→ Problem details
Look for the string "mbox" in the listing below, then copy every line that has it.

→ Material supplied
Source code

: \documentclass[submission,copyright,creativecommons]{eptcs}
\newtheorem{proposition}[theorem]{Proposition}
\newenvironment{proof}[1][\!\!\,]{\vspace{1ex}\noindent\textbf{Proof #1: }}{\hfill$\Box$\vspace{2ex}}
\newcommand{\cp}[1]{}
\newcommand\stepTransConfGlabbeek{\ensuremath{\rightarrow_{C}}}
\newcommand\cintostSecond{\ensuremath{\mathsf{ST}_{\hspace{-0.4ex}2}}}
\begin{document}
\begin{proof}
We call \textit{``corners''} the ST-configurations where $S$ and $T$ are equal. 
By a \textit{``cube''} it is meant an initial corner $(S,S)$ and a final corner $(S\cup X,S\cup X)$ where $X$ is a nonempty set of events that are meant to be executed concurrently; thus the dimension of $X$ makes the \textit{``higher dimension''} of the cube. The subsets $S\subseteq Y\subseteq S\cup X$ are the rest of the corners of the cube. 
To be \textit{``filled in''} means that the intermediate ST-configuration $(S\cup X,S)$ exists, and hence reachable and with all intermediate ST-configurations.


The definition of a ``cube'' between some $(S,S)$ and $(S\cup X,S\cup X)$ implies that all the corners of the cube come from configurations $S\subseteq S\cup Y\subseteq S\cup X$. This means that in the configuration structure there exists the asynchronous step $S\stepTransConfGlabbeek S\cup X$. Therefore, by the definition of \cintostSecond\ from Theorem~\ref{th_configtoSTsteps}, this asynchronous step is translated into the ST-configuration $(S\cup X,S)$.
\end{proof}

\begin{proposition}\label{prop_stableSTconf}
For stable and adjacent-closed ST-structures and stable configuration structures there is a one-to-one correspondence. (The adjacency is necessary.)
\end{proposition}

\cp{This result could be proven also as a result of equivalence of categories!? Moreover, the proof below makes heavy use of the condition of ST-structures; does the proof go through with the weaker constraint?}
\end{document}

---

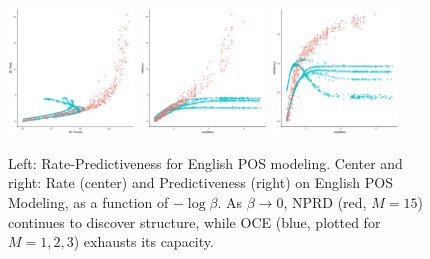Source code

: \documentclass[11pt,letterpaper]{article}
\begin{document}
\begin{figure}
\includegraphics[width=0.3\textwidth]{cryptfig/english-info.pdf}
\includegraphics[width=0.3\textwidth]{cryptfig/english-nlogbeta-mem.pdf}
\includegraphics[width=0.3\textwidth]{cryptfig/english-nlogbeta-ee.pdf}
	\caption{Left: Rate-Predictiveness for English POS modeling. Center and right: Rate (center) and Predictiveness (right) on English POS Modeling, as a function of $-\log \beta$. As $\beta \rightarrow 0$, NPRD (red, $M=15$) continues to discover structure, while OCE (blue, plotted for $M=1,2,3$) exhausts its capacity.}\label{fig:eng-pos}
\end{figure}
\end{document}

* * *

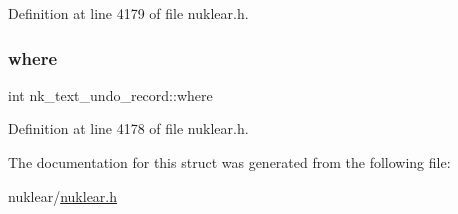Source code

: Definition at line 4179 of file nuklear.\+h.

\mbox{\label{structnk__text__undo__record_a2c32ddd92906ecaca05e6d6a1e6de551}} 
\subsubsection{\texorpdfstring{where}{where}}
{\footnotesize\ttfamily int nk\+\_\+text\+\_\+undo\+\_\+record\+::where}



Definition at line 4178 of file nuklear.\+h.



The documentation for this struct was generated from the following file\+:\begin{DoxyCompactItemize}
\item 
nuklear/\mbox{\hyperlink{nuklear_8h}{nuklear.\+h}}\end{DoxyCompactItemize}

→ Finished exercise
\mbox{\label{structnk__text__undo__record_a2c32ddd92906ecaca05e6d6a1e6de551}} 
nuklear/\mbox{\hyperlink{nuklear_8h}{nuklear.\+h}}\end{DoxyCompactItemize}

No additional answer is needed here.